February 22, 2013
IDNR funds research projects at SIU
CARBONDALE, Ill. -- Researchers at Southern Illinois University Carbondale recently received funding from the Illinois Department of Natural Resources for two separate research projects. Both student-led projects are funded from the IDNR’s Illinois Wildlife Preservation Fund.
Doctoral student Lauren Schwartz, with undergraduate research assistant Travis Neal (Yorkville), working with David Gibson, a professor of plant biology, have a grant for research titled, “Population Dynamics of Endangered Ireseine rhizomatosa (Juda’s bush).” Juda’s bush is also known as bloodleaf.
Graduate student Kimberly Schmidt, and Eric C. Hellgren, director of the Cooperative Wildlife Research Laboratory and a professor of zoology, have a grant for research titled, “Population Characteristics and Habitat Use of Ornate Box Turtles in Remnant and Restored Tallgrass Prairie.”

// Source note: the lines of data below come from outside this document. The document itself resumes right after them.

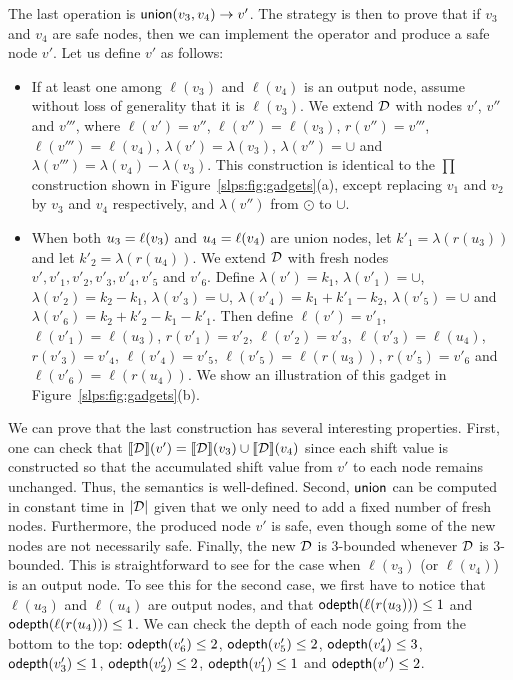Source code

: The last operation is $\mathsf{union}(v_3, v_4)\to v'$. The strategy is then to prove that if $v_3$ and $v_4$ are safe nodes, then we can implement the operator and produce a safe node $v'$. Let us define $v'$ as follows:
\begin{itemize}
	\item If at least one among $\ell(v_3)$ and $\ell(v_4)$ is an output node, assume without loss of generality that it is $\ell(v_3)$. We extend $\mathcal{D}$ with nodes $v'$, $v''$ and $v'''$, where $\ell(v') = v''$, $\ell(v'') = \ell(v_3)$, $r(v'') = v'''$, $\ell(v''') = \ell(v_4)$, $\lambda(v') = \lambda(v_3)$, $\lambda(v'') = \cup$ and $\lambda(v''') = \lambda(v_4) - \lambda(v_3)$. 
	This construction is identical to the $\prod$ construction shown in Figure~\ref{slps:fig:gadgets}(a), except replacing $v_1$ and $v_2$ by $v_3$ and $v_4$ respectively, and $\lambda(v'')$ from $\odot$ to $\cup$.
	\item When both $u_3 = \ell(v_3)$ and $u_4 = \ell(v_4)$ are union nodes, let $k'_1 = \lambda(r(u_3))$ and let $k'_2 = \lambda(r(u_4))$. 
	We extend $\mathcal{D}$ with fresh nodes $v',v'_1,v'_2,v'_3,v'_4,v'_5$ and $v'_6$. 
	Define $\lambda(v') = k_1$, $\lambda(v'_1) = \cup$, $\lambda(v'_2) = k_2 - k_1$, $\lambda(v'_3) = \cup$,  $\lambda(v'_4) = k_1+k'_1-k_2$, $\lambda(v'_5) = \cup$ and $\lambda(v'_6) = k_2 + k'_2 - k_1 - k'_1$. 
	Then define $\ell(v') = v'_1$, $\ell(v'_1) = \ell(u_3)$, $r(v'_1) = v'_2$, $\ell(v'_2) = v'_3$, $\ell(v'_3) = \ell(u_4)$, $r(v'_3) = v'_4$, $\ell(v'_4) = v'_5$, $\ell(v'_5) = \ell(r(u_3))$, $r(v'_5) = v'_6$ and $\ell(v'_6) = \ell(r(u_4))$. 
	We show an illustration of this gadget in Figure~\ref{slps:fig:gadgets}(b).
\end{itemize}



We can prove that the last construction has several interesting properties.
First, one can check that ${\llbracket{\mathcal{D}}\rrbracket}(v') = {\llbracket{\mathcal{D}}\rrbracket}(v_3)\cup {\llbracket{\mathcal{D}}\rrbracket}(v_4)$ since each shift value is 
constructed so that the accumulated shift value from $v'$ to each node remains unchanged.
Thus, the semantics is well-defined. 
Second, $\mathsf{union}$ can be computed in constant time in $|\mathcal{D}|$ given that we only need to add a fixed number of fresh nodes.
Furthermore, the produced node $v'$ is safe, even though some of the new nodes are not necessarily safe. 
Finally, the new $\mathcal{D}$ is 3-bounded whenever $\mathcal{D}$ is 3-bounded. This is straightforward to see for the case when $\ell(v_3)$ (or $\ell(v_4)$) is an output node. To see this for the second case, we first have to notice that $\ell(u_3)$ and $\ell(u_4)$ are output nodes, and that $\mathsf{odepth}(\ell(r(u_3)))\leq 1$ and $\mathsf{odepth}(\ell(r(u_4)))\leq 1$. We can check the depth of each node going from the bottom to the top: $\mathsf{odepth}(v_6') \leq 2$, $\mathsf{odepth}(v_5') \leq 2$, $\mathsf{odepth}(v_4') \leq 3$, $\mathsf{odepth}(v_3')\leq 1$, $\mathsf{odepth}(v_2') \leq 2$, $\mathsf{odepth}(v_1') \leq 1$ and $\mathsf{odepth}(v')\leq 2$.

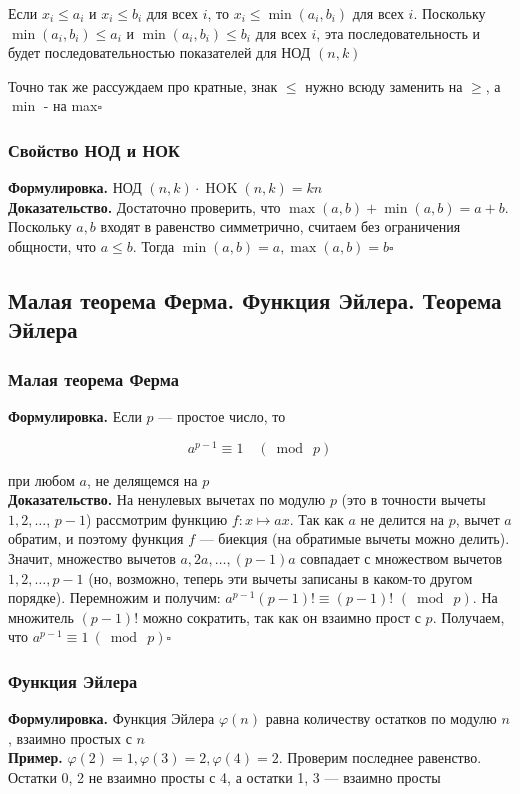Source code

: \documentclass[a4paper]{article}
\newcommand{\qed}{\hfill$\square$}
\begin{document}
Если $x_{i} \leqslant a_{i}$ и $x_{i} \leqslant b_{i}$ для всех $i$, то $x_{i} \leqslant \min \left(a_{i}, b_{i}\right)$ для всех $i$. Поскольку $\min \left(a_{i}, b_{i}\right) \leqslant a_{i}$ и $\min \left(a_{i}, b_{i}\right) \leqslant b_{i}$ для всех $i$, эта последовательность и будет последовательностью показателей для НОД $(n, k)$

Точно так же рассуждаем про кратные, знак $\leqslant$ нужно всюду заменить на $\geqslant$, а $\min$ - на max\qed


\subsubsection*{Свойство НОД и НОК}
\textbf{Формулировка.} НОД $(n, k) \cdot \operatorname{HOK}(n, k)=k n$\\[2mm]
\indent\textbf{Доказательство.} Достаточно проверить, что $\max (a, b)+\min (a, b)=a+b$. Поскольку $a, b$ входят в равенство симметрично, считаем без ограничения общности, что $a \leqslant b$. Тогда $\min (a, b)=a, \max (a, b)=b$\qed



\subsection{Малая теорема Ферма. Функция Эйлера. Теорема Эйлера}
\subsubsection*{Малая теорема Ферма}
\textbf{Формулировка.} Если $p$ — простое число, то

$$
a^{p-1} \equiv 1 \quad(\bmod\ p)
$$

при любом $a$, не делящемся на $p$\\[2mm]
\indent\textbf{Доказательство.} На ненулевых вычетах по модулю $p$ (это в точности вычеты $1,2, \ldots$, $p-1$) рассмотрим функцию $f: x \mapsto a x$. Так как $a$ не делится на $p$, вычет $a$ обратим, и поэтому функция $f$ — биекция (на обратимые вычеты можно делить). Значит, множество вычетов $a, 2 a, \ldots,(p-1) a$ совпадает с множеством вычетов $1,2, \ldots, p-1$ (но, возможно, теперь эти вычеты записаны в каком-то другом порядке). Перемножим и получим: $a^{p-1}(p-1)! \equiv(p-1)$! $(\bmod\ p)$. На множитель $(p-1)$! можно сократить, так как он взаимно прост с $p$. Получаем, что $a^{p-1} \equiv 1\ (\bmod\ p)$\qed


\subsubsection*{Функция Эйлера}
\textbf{Формулировка.} Функция Эйлера $\varphi(n)$ равна количеству остатков по модулю $n$, взаимно простых с $n$\\[2mm]
\indent\textbf{Пример.} $\varphi(2) = 1, \varphi(3) = 2, \varphi(4) = 2.$ Проверим последнее равенство. Остатки 0, 2 не взаимно просты с 4, а остатки 1, 3 — взаимно просты
\end{document}
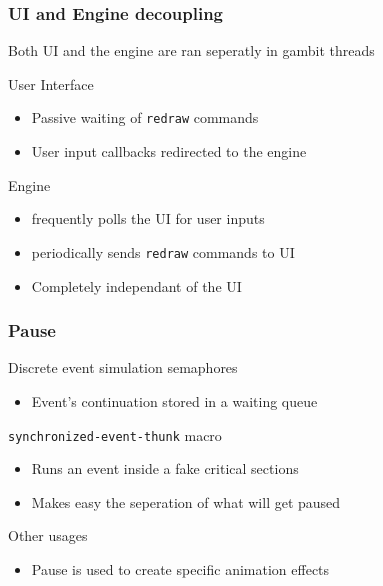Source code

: \documentclass{beamer}
\newcommand{\<}[1]{\`#1}
\begin{document}
\begin{frame}
  \frametitle{UI and Engine decoupling}

  Both UI and the engine are ran seperatly in gambit threads
  \begin{block}{User Interface}
    \begin{itemize}
    \item Passive waiting of \texttt{redraw} commands
    \item User input callbacks redirected to the engine
    \end{itemize}
  \end{block}

  \begin{block}{Engine}
    \begin{itemize}
    \item frequently polls the UI for user inputs
    \item periodically sends \texttt{redraw} commands to UI
    \item Completely independant of the UI
    \end{itemize}
  \end{block}
\end{frame}

\begin{frame}
  \frametitle{Pause}

  \begin{block}{Discrete event simulation semaphores }
    \begin{itemize}
      \item Event's continuation stored in a waiting queue
    \end{itemize}
  \end{block}

  \begin{block}{\texttt{synchronized-event-thunk} macro}
    \begin{itemize}
      \item Runs an event inside a fake critical sections
      \item Makes easy the seperation of what will get paused
    \end{itemize}
  \end{block}

  \begin{block}{Other usages}
    \begin{itemize}
      \item Pause is used to create specific animation effects
    \end{itemize}
  \end{block}
\end{frame}
\end{document}
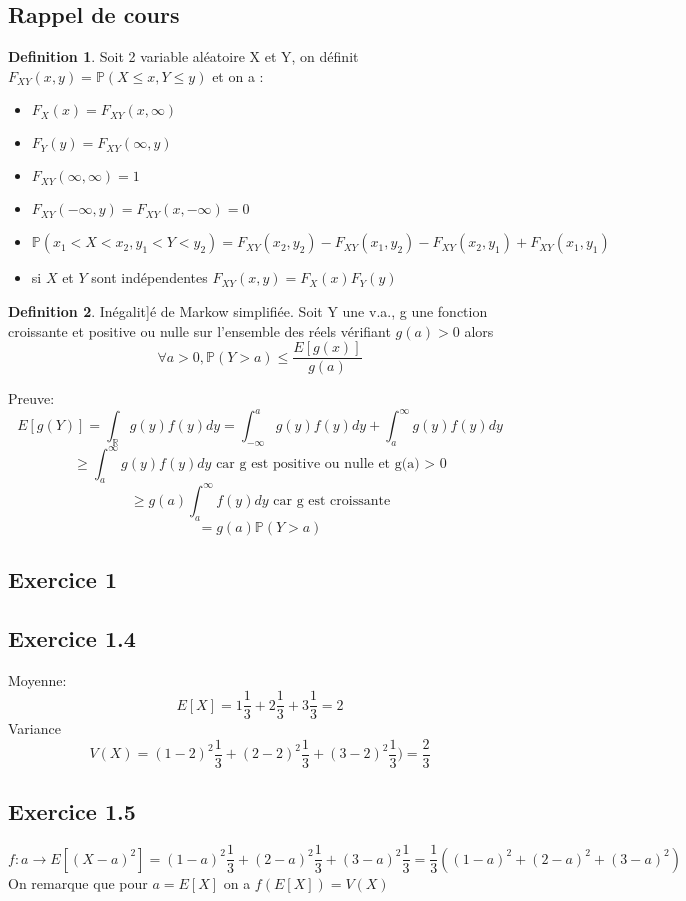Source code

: \documentclass[]{book}
\theoremstyle{definition}
\newtheorem{defn}{Definition}
\newcommand{\bb}[1]{\mathbb{#1}}
\newcommand{\R}{\bb{R}}
\newcommand{\Pe}{\bb{P}}
\begin{document}
\subsection*{Rappel de cours}
\begin{defn}
Soit 2 variable al\'eatoire X et Y, on d\'efinit $F_{XY}(x,y) = \Pe(X \leq x, Y \leq y)$ et on a :
\begin{itemize}
\item $F_X(x) = F_{XY}(x,\infty)$
\item $F_Y(y) = F_{XY}(\infty,y)$
\item $F_{XY}(\infty, \infty)= 1$
\item $F_{XY}(-\infty, y)= F_{XY}(x,-\infty)  = 0$
\item $\Pe(x_1 < X < x_2, y_1 < Y < y_2) = F_{XY}(x_2,y_2) - F_{XY}(x_1,y_2) - F_{XY}(x_2,y_1) + F_{XY}(x_1,y_1)$
\item si $X$ et $Y$ sont ind\'ependentes $F_{XY}(x,y) = F_X(x)F_Y(y)$
\end{itemize}
\end{defn}


\begin{defn}
In\'egalit]\'e de Markow simplifi\'ee. Soit Y une v.a., g une fonction croissante et positive ou nulle sur l'ensemble des r\'eels v\'erifiant $g(a) > 0$ alors 
$$
\forall a > 0, \Pe(Y>a) \leq \frac{E[g(x)]}{g(a)}
$$

Preuve:
$$
E[g(Y)] = \int_{\R}{g(y)f(y)dy} = \int_{-\infty}^{a}{g(y)f(y)dy} + \int_{a}^{\infty}{g(y)f(y)dy}
$$
$$
\geq \int_{a}^{\infty}{g(y)f(y)dy} \text{ car g est positive ou nulle et g(a) > 0}
$$
$$
\geq g(a)\int_{a}^{\infty}{f(y)dy} \text{ car g est croissante}
$$
$$
= g(a) \Pe(Y > a)
$$

\end{defn}


\newpage
\subsection*{Exercice 1}
\subsection*{Exercice 1.4}
Moyenne:
$$
E[X] = 1\frac{1}{3}+2\frac{1}{3}+3\frac{1}{3} = 2
$$
Variance
$$
V(X) = (1-2)^2\frac{1}{3}+(2-2)^2\frac{1}{3}+(3-2)^2\frac{1}{3}) = \frac{2}{3}
$$

\subsection*{Exercice 1.5}
$$
f: a \to E[(X-a)^2] = (1-a)^2\frac{1}{3} + (2-a)^2\frac{1}{3} + (3-a)^2\frac{1}{3} = \frac{1}{3}((1-a)^2+(2-a)^2+(3-a)^2)
$$
On remarque que pour $a=E[X]$ on a $f(E[X]) = V(X)$
\end{document}
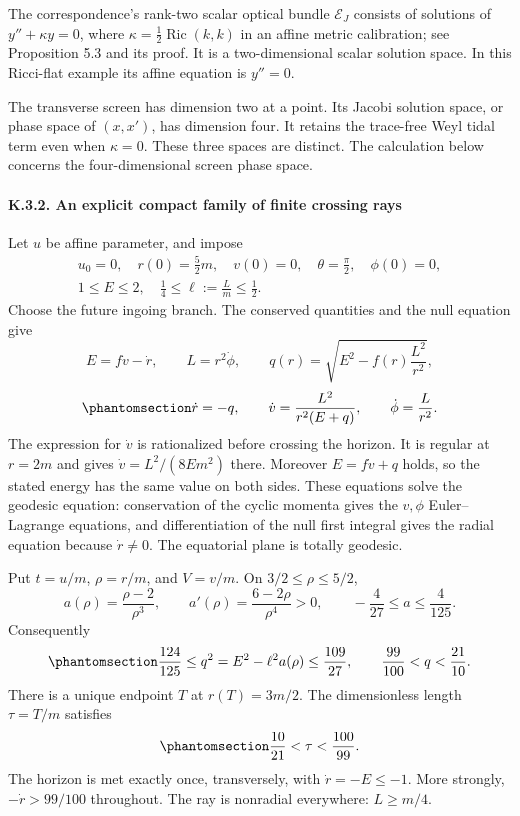 \documentclass[
  english,
  11pt,
  reqno]{amsart}
\begin{document}
The correspondence's rank-two scalar optical bundle \(\mathcal E_J\)
consists of solutions of \(y''+\kappa y=0\), where
\(\kappa=\tfrac12\operatorname{Ric}(k,k)\) in an affine metric
calibration; see Proposition 5.3 and its proof. It is a two-dimensional
scalar solution space. In this Ricci-flat example its affine equation is
\(y''=0\).

The transverse screen has dimension two at a point. Its Jacobi solution
space, or phase space of \((x,x')\), has dimension four. It retains the
trace-free Weyl tidal term even when \(\kappa=0\). These three spaces
are distinct. The calculation below concerns the four-dimensional screen
phase space.

\protect{}\label{sec:sh-optics-2}

\paragraph{K.3.2. An explicit compact family of finite crossing
rays}\label{k.3.2.-an-explicit-compact-family-of-finite-crossing-rays}

Let \(u\) be affine parameter, and impose \[
 \begin{gathered}
u_0=0,\quad r(0)=\frac52m,\quad v(0)=0,\quad
 \theta=\frac\pi2,\quad \phi(0)=0, \\
1\le E\le2,\quad \frac14\le\ell:=\frac Lm\le\frac12.
\end{gathered}
\] Choose the future ingoing branch. The conserved quantities and the
null equation give \[
 E=f\dot v-\dot r,\qquad L=r^2\dot\phi,\qquad
 q(r)=\sqrt{E^2-f(r)\frac{L^2}{r^2}},
\] \begin{equation}\protect\phantomsection\label{eq:sh-optics-d-1}{
 \dot r=-q,\qquad
 \dot v=\frac{L^2}{r^2(E+q)},\qquad
 \dot\phi=\frac L{r^2}.
}\end{equation} The expression for \(\dot v\) is rationalized before
crossing the horizon. It is regular at \(r=2m\) and gives
\(\dot v=L^2/(8Em^2)\) there. Moreover \(E=f\dot v+q\) holds, so the
stated energy has the same value on both sides. These equations solve
the geodesic equation: conservation of the cyclic momenta gives the
\(v,\phi\) Euler--Lagrange equations, and differentiation of the null
first integral gives the radial equation because \(\dot r\ne0\). The
equatorial plane is totally geodesic.

Put \(t=u/m\), \(\rho=r/m\), and \(V=v/m\). On \(3/2\le\rho\le5/2\), \[
 a(\rho)=\frac{\rho-2}{\rho^3},\qquad
 a'(\rho)=\frac{6-2\rho}{\rho^4}>0,\qquad
 -\frac4{27}\le a\le\frac4{125}.
\] Consequently
\begin{equation}\protect\phantomsection\label{eq:sh-optics-d-2}{
 \frac{124}{125}\le q^2=E^2-\ell^2a(\rho)\le\frac{109}{27},
 \qquad \frac{99}{100}<q<\frac{21}{10}.
}\end{equation} There is a unique endpoint \(T\) at \(r(T)=3m/2\). The
dimensionless length \(\tau=T/m\) satisfies
\begin{equation}\protect\phantomsection\label{eq:sh-optics-d-3}{
 \frac{10}{21}<\tau<\frac{100}{99}.
}\end{equation} The horizon is met exactly once, transversely, with
\(\dot r=-E\le-1\). More strongly, \(-\dot r>99/100\) throughout. The
ray is nonradial everywhere: \(L\ge m/4\).
\end{document}
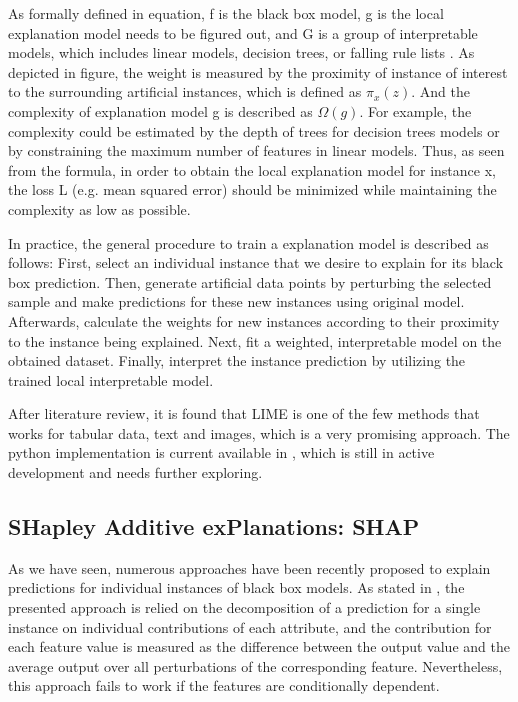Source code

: As formally defined in equation, f is the black box model, g is the local explanation model needs to be figured out, and G is a group of interpretable models, which includes linear models, decision trees, or falling rule lists \cite{wang2015falling}. As depicted in figure, the weight is measured by the proximity of instance of interest to the surrounding artificial instances, which is defined as $\pi_{x}(z)$. And the complexity of explanation model g is described as $\Omega(g)$. For example, the complexity could be estimated by the depth of trees for decision trees models or by constraining the maximum number of features in linear models. Thus, as seen from the formula, in order to obtain the local explanation model for instance x, the loss L (e.g. mean squared error) should be minimized while maintaining the complexity as low as possible.

In practice, the general procedure to train a explanation model is described as follows: First, select an individual instance that we desire to explain for its black box prediction. Then, generate artificial data points by perturbing the selected sample and make predictions for these new instances using original model. Afterwards, calculate the weights for new instances according to their proximity to the instance being explained. Next, fit a weighted, interpretable model on the obtained dataset. Finally, interpret the instance prediction by utilizing the trained local interpretable model. 

After literature review, it is found that LIME is one of the few methods that works for tabular data, text and images, which is a very promising approach. The python implementation is current available in \cite{lime}, which is still in active development and needs further exploring. 

\subsection{SHapley Additive exPlanations: SHAP}

As we have seen, numerous approaches have been recently proposed to explain predictions for individual instances of black box models. As stated in \cite{robnik2008explaining}, the presented approach is relied on the decomposition of a prediction for a single instance on individual contributions of each attribute, and the contribution for each feature value is measured as the difference between the output value and the average output over all perturbations of the corresponding feature. Nevertheless, this approach fails to work if the features are conditionally dependent. 

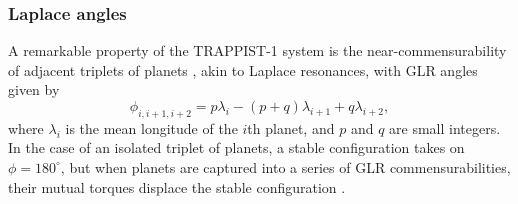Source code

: \documentclass[twocolumn]{aastex63}
\begin{document}
%
%

\subsubsection{Laplace angles}

A remarkable property of the TRAPPIST-1 system is the near-commensurability
of adjacent triplets of planets \citep{Luger2017a}, akin to Laplace resonances, with
GLR angles given by
\begin{equation}
    \phi_{i,i+1,i+2} = p \lambda_i - (p+q) \lambda_{i+1} + q \lambda_{i+2},
\end{equation}
where $\lambda_i$ is the mean longitude of the $i$th planet, and $p$ and
$q$ are small integers.  In
the case of an isolated triplet of planets, a stable configuration takes
on $\phi = 180^\circ$, but when planets are captured into a series of GLR
commensurabilities, their mutual torques displace the stable configuration
\citep{Delisle2017}.
\end{document}
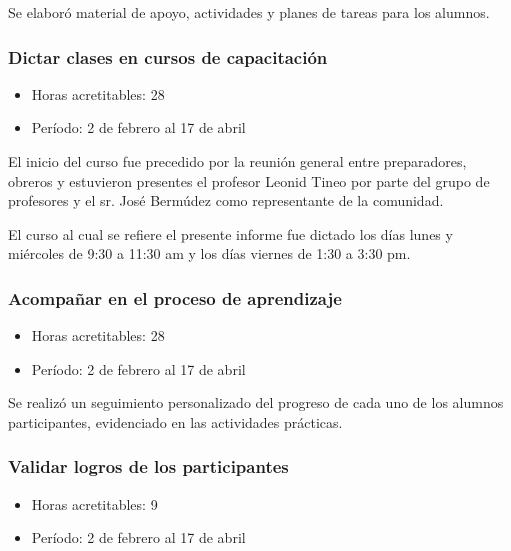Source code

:                 Se elaboró material de apoyo, actividades y planes de tareas para los alumnos.
                
             \subsubsection {Dictar clases en cursos de capacitación}
             \begin{itemize}
                 \item Horas acretitables: 28
                 \item Período: 2 de febrero al 17 de abril
                \end{itemize}
                
                El inicio del curso fue precedido por la reunión general entre preparadores, obreros y estuvieron presentes el profesor Leonid Tineo por parte del grupo de profesores y el sr. José Bermúdez como representante de la comunidad.
                
                El curso al cual se refiere el presente informe fue dictado los días lunes y miércoles de 9:30 a 11:30 am y los días viernes de 1:30 a 3:30 pm.
                
             \subsubsection {Acompañar en el proceso de aprendizaje}
             \begin{itemize}
                 \item Horas acretitables: 28
                 \item Período: 2 de febrero al 17 de abril
                \end{itemize}
                
                Se realizó un seguimiento personalizado del progreso de cada uno de los alumnos participantes, evidenciado en las actividades prácticas.
                
             \subsubsection {Validar logros de los participantes}
             \begin{itemize}
                 \item Horas acretitables: 9
                 \item Período: 2 de febrero al 17 de abril
                \end{itemize}
                
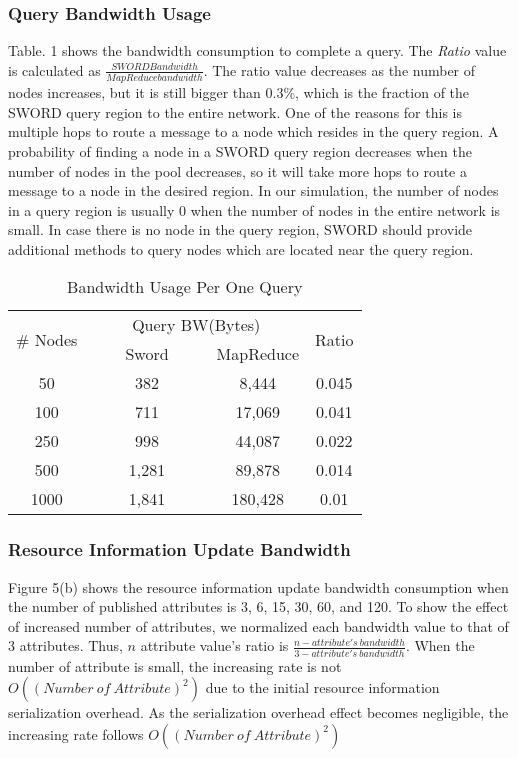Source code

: \documentclass{acm_proc_article-sp}
\begin{document}
\subsubsection{Query Bandwidth Usage}
Table. 1 shows the bandwidth consumption to complete a query. The \textit{Ratio} value is calculated as \begin{math}\frac{SWORD Bandwidth}{MapReduce bandwidth}\end{math}. The ratio value decreases as the number of nodes
increases, but it is still bigger than 0.3\%, which is the fraction of the SWORD query region to the entire network. One of the reasons for this is multiple hops to route a message to a node which resides in the query region.
A probability of finding a node in a SWORD query region decreases when the number of nodes in the pool decreases, so it will take more hops to route a message to a node in the desired region. 
In our simulation, the number of nodes in a query region is usually 0 when the number of nodes in the entire network is small. 
In case there is no node in the query region, SWORD should provide additional methods to query nodes which are located near the query region.
\begin{table}
\centering
\caption{Bandwidth Usage Per One Query}
\begin{center}
\begin{tabular}{|c|c|c|c|} \hline
\multirow{2}{*}{\# Nodes}&\multicolumn{2}{|c|}{Query BW(Bytes)}&\multirow{2}{*}{Ratio} \\ \cline{2-3}
\ &\ \ \ \ Sword\ \ \ \ &MapReduce& \\ \hline\hline
50&382&8,444&0.045\\ \hline
100&711&17,069&0.041\\ \hline
250&998&44,087&0.022\\ \hline
500&1,281&89,878&0.014\\ \hline
1000&1,841&180,428&0.01\\ \hline
\end{tabular}
\end{center}
\end{table}
\subsubsection{Resource Information Update Bandwidth}
Figure 5(b) shows the resource information update bandwidth consumption when the number of published attributes is 3, 6, 15, 30, 60, and 120. 
To show the effect of increased number of attributes, we normalized each bandwidth value to that of 3 attributes.
Thus, $n$ attribute value's ratio is \begin{math}\frac{n-attribute's\ bandwidth}{3-attribute's\ bandwidth}\end{math}. 
When the number of attribute is small, the increasing rate is not $O((Number\ of\ Attribute)^2)$ due to the initial resource information serialization overhead.
As the serialization overhead effect becomes negligible, the increasing rate follows $O((Number\ of\ Attribute)^2)$
\end{document}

The goal of the Juda’s bush research project is primarily to study potential population changes of the plant, which is state-listed as “endangered” in Illinois. Schwartz noted that southeastern Illinois is at the northern end of the plant’s range.
Schwartz noted that, even though Juda’s bush has been documented in Southern Illinois since at least the early 1960s, very little data of any kind exists in scientific literature. This research project will provide some of the basic data and analysis that is lacking, with the idea of protecting the species where it is endangered.
The ornate box turtle research project also tackles an understudied species. Though the ornate box turtle is vital to prairie ecosystems such as those that at one time existed in areas of the Midwest including sections of Illinois, Schmidt said, not only have they been relatively understudied, but also their status is more precarious than their status as “threatened” in Illinois may indicate.
The research will focus on gathering and analyzing data pertaining to ornate box turtle habitat needs, including overwintering and nesting sites, and to define the demographics within a specific habitat.
The Illinois Wildlife Preservation Fund was established in 1983 to promote the study of threatened and endangered species in Illinois. Some of the funds are from contributions made on Illinois State income tax refund forms.
The two research projects outlined here are currently under way, with at least preliminary analysis of data collected expected this year.